### What is required
Reproduce word for word, from the entries below, the line with "all the apostles", the line with "Vilayat' of the", and every line between them, and nothing more.

### Recorded data
⟨
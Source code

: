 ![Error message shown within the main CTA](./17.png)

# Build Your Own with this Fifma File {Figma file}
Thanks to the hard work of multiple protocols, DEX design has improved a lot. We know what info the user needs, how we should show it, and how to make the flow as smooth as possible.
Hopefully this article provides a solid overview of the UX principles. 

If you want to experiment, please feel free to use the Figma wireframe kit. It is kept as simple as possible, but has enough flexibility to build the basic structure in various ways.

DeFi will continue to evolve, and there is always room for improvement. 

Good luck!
⟩
⟨
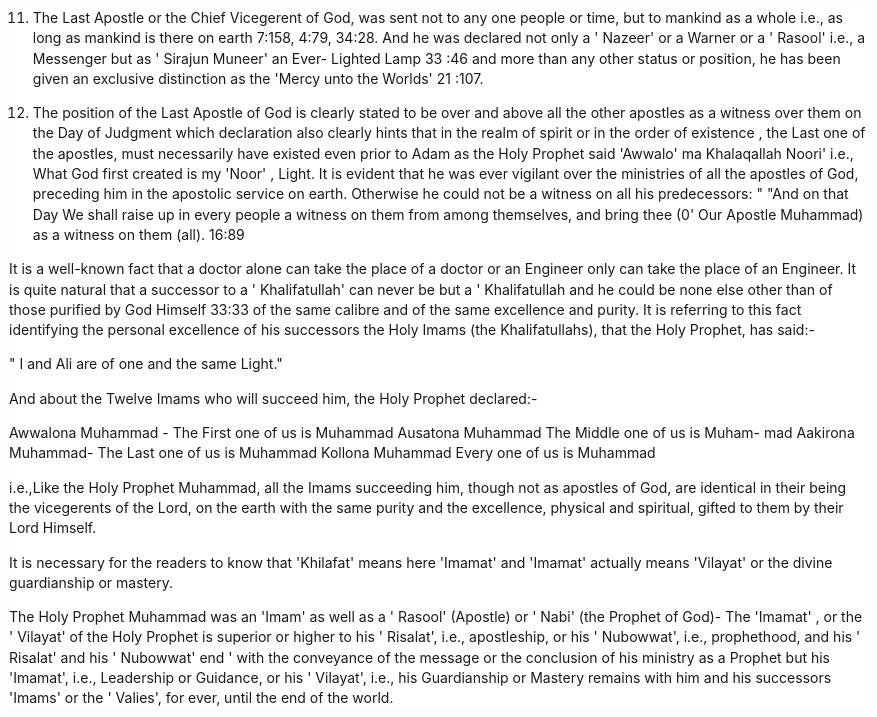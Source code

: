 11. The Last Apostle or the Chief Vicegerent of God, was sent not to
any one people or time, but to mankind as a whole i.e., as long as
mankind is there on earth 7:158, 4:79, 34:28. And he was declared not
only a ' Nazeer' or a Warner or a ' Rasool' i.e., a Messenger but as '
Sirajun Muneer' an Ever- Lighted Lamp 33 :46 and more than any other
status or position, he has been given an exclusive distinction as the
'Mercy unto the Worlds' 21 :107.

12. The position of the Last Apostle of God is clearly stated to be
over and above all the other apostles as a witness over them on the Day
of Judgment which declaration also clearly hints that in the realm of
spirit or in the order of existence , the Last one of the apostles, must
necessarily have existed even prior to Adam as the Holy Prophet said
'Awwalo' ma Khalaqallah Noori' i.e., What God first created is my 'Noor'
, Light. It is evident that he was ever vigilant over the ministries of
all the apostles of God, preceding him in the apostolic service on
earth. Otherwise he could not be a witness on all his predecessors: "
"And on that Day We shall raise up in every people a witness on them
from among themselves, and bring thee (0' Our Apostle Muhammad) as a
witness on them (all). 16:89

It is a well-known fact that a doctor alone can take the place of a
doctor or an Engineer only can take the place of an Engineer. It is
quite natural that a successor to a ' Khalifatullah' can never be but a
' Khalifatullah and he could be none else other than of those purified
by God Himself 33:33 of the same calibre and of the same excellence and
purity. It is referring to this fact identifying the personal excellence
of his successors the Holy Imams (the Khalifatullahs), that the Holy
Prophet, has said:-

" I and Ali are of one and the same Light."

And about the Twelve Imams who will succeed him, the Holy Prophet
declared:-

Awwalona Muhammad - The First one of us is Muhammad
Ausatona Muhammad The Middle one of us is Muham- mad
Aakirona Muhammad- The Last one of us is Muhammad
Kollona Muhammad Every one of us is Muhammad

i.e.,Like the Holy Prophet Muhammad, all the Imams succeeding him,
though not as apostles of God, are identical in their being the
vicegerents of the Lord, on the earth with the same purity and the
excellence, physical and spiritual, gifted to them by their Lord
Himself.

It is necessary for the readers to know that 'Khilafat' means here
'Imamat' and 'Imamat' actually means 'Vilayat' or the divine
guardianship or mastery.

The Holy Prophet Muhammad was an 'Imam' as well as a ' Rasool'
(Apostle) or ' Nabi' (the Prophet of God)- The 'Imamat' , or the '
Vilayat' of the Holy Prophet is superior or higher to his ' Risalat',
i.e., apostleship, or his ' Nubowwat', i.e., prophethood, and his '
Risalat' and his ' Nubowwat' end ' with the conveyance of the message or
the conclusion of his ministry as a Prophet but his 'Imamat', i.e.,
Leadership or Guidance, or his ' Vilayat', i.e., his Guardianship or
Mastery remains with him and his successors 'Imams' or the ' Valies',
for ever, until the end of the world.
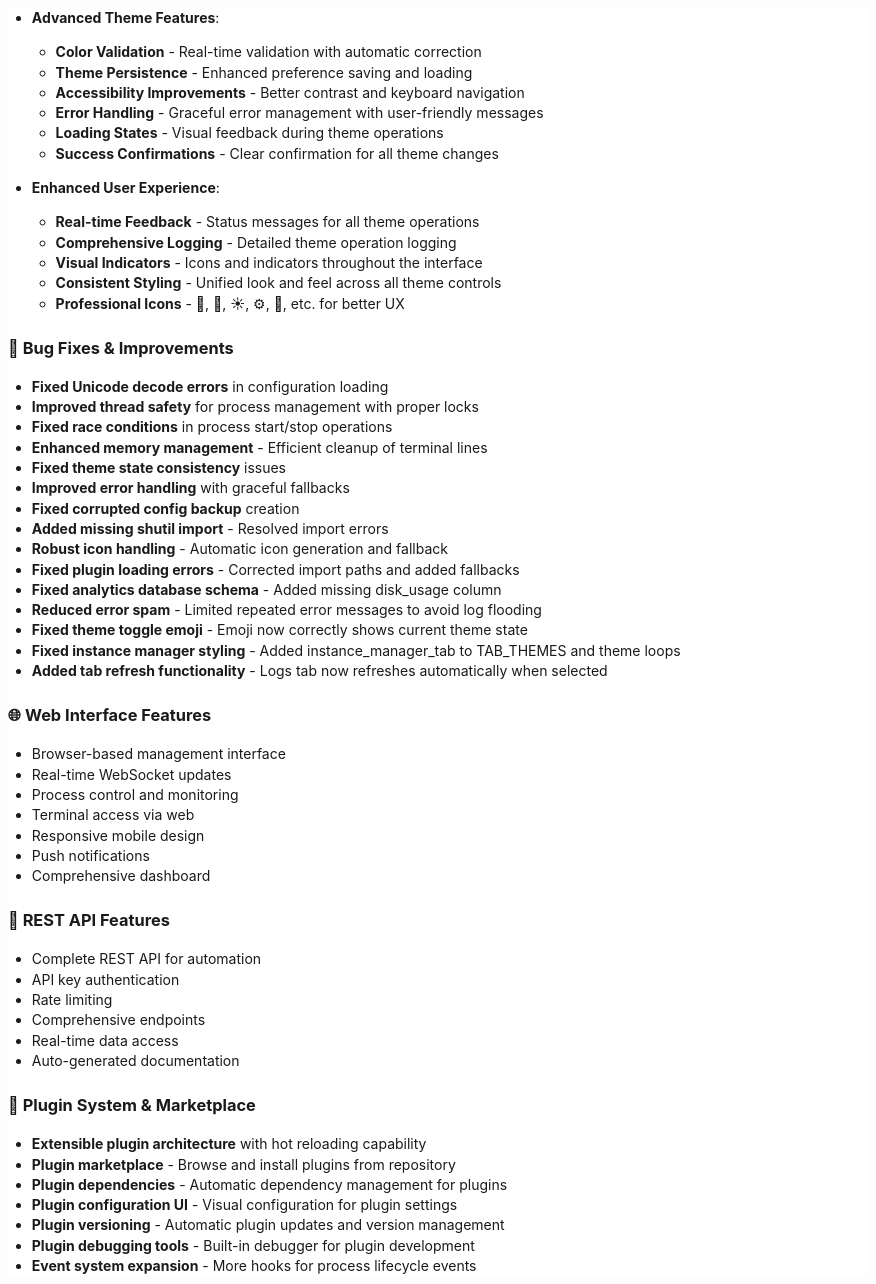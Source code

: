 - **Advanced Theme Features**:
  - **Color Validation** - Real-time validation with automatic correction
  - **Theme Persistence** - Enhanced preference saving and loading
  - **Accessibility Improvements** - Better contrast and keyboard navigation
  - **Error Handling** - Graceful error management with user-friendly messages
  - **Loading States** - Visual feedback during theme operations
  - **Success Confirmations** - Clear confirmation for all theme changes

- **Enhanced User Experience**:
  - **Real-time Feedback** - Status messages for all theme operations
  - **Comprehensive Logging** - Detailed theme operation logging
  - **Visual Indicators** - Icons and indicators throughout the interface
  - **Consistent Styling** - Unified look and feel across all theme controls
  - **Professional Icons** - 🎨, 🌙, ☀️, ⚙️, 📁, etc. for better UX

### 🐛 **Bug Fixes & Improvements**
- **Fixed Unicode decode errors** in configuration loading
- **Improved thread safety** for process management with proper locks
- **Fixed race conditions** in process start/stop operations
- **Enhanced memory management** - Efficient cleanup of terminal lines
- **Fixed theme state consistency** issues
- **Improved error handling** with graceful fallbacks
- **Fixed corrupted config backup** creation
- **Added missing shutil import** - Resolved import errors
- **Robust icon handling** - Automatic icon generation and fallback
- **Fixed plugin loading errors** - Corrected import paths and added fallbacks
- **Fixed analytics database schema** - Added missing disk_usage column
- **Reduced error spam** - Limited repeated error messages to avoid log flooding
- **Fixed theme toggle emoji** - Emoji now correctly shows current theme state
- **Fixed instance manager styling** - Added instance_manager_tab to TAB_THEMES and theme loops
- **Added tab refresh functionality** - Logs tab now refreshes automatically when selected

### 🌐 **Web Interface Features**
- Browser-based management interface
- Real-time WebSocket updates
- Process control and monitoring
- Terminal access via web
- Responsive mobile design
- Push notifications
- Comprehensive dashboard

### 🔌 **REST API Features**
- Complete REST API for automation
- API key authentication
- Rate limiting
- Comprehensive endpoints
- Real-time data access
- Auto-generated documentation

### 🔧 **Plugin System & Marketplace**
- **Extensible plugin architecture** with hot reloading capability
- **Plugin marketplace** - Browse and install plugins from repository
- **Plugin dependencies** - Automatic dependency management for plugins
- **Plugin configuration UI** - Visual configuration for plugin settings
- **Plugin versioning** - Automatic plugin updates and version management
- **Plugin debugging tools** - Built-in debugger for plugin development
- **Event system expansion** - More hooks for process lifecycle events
⟩
### Solution to this task
all the apostles of God, preceding him in the apostolic service on
earth. Otherwise he could not be a witness on all his predecessors: "
"And on that Day We shall raise up in every people a witness on them
from among themselves, and bring thee (0' Our Apostle Muhammad) as a
witness on them (all). 16:89

It is a well-known fact that a doctor alone can take the place of a
doctor or an Engineer only can take the place of an Engineer. It is
quite natural that a successor to a ' Khalifatullah' can never be but a
' Khalifatullah and he could be none else other than of those purified
by God Himself 33:33 of the same calibre and of the same excellence and
purity. It is referring to this fact identifying the personal excellence
of his successors the Holy Imams (the Khalifatullahs), that the Holy
Prophet, has said:-

" I and Ali are of one and the same Light."

And about the Twelve Imams who will succeed him, the Holy Prophet
declared:-

Awwalona Muhammad - The First one of us is Muhammad
Ausatona Muhammad The Middle one of us is Muham- mad
Aakirona Muhammad- The Last one of us is Muhammad
Kollona Muhammad Every one of us is Muhammad

i.e.,Like the Holy Prophet Muhammad, all the Imams succeeding him,
though not as apostles of God, are identical in their being the
vicegerents of the Lord, on the earth with the same purity and the
excellence, physical and spiritual, gifted to them by their Lord
Himself.

It is necessary for the readers to know that 'Khilafat' means here
'Imamat' and 'Imamat' actually means 'Vilayat' or the divine
guardianship or mastery.

The Holy Prophet Muhammad was an 'Imam' as well as a ' Rasool'
(Apostle) or ' Nabi' (the Prophet of God)- The 'Imamat' , or the '
Vilayat' of the Holy Prophet is superior or higher to his ' Risalat',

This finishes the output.